* Goal of the exercise
Please filter the data down to the lines that include the word "apiClient" and copy them.

* Supplied entries

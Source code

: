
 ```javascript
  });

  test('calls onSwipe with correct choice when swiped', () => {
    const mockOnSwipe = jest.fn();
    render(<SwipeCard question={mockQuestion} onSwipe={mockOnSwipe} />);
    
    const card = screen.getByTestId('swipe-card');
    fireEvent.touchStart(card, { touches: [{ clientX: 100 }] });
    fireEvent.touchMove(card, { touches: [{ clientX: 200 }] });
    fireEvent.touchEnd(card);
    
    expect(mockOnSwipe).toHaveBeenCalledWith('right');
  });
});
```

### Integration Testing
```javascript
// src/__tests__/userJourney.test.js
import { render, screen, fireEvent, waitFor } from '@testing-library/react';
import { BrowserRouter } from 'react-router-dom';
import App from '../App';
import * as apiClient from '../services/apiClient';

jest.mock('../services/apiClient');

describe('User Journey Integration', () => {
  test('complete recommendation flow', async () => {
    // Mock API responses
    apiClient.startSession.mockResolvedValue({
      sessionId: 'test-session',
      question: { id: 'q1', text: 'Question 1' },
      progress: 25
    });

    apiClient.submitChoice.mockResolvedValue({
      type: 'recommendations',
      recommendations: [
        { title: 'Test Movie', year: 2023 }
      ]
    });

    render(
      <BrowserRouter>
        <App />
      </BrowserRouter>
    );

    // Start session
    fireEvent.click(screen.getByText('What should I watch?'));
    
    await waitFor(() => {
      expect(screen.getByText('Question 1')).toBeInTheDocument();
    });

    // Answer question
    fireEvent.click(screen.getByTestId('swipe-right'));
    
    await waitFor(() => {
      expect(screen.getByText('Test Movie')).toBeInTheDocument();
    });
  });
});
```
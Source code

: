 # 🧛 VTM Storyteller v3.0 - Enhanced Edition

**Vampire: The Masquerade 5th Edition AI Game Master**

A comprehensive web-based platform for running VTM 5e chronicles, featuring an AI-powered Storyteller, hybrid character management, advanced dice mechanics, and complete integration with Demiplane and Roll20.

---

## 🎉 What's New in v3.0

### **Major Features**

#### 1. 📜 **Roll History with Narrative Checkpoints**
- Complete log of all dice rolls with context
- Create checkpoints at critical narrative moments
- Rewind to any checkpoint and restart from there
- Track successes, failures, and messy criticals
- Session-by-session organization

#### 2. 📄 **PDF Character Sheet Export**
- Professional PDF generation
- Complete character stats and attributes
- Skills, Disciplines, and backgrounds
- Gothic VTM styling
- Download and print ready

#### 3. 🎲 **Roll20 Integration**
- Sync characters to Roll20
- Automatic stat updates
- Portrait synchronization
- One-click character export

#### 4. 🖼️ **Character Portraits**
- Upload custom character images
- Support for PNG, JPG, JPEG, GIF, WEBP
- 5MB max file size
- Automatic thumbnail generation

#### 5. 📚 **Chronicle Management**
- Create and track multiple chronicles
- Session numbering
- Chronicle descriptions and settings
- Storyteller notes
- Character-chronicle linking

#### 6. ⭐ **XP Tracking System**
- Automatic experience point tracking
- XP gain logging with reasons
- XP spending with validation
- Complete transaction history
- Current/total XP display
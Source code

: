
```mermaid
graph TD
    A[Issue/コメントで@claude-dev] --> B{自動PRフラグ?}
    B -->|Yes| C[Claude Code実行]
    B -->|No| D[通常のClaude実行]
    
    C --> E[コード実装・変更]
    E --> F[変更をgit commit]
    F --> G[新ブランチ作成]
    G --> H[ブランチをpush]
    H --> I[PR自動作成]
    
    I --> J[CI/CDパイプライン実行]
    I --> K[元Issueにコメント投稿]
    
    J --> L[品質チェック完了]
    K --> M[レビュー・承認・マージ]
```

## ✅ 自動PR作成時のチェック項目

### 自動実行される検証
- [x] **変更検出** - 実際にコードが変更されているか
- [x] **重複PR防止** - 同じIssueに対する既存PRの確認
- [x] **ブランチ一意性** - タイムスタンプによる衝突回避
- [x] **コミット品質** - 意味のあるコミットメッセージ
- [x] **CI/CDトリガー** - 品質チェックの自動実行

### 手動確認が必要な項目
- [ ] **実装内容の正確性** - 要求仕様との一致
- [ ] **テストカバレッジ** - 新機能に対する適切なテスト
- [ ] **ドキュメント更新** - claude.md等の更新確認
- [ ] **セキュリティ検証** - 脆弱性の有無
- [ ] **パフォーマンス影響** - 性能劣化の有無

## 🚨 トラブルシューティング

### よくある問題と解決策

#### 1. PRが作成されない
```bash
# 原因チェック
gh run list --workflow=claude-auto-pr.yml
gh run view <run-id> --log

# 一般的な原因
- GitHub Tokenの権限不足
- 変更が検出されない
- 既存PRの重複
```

* Your response
import * as apiClient from '../services/apiClient';
jest.mock('../services/apiClient');
    apiClient.startSession.mockResolvedValue({
    apiClient.submitChoice.mockResolvedValue({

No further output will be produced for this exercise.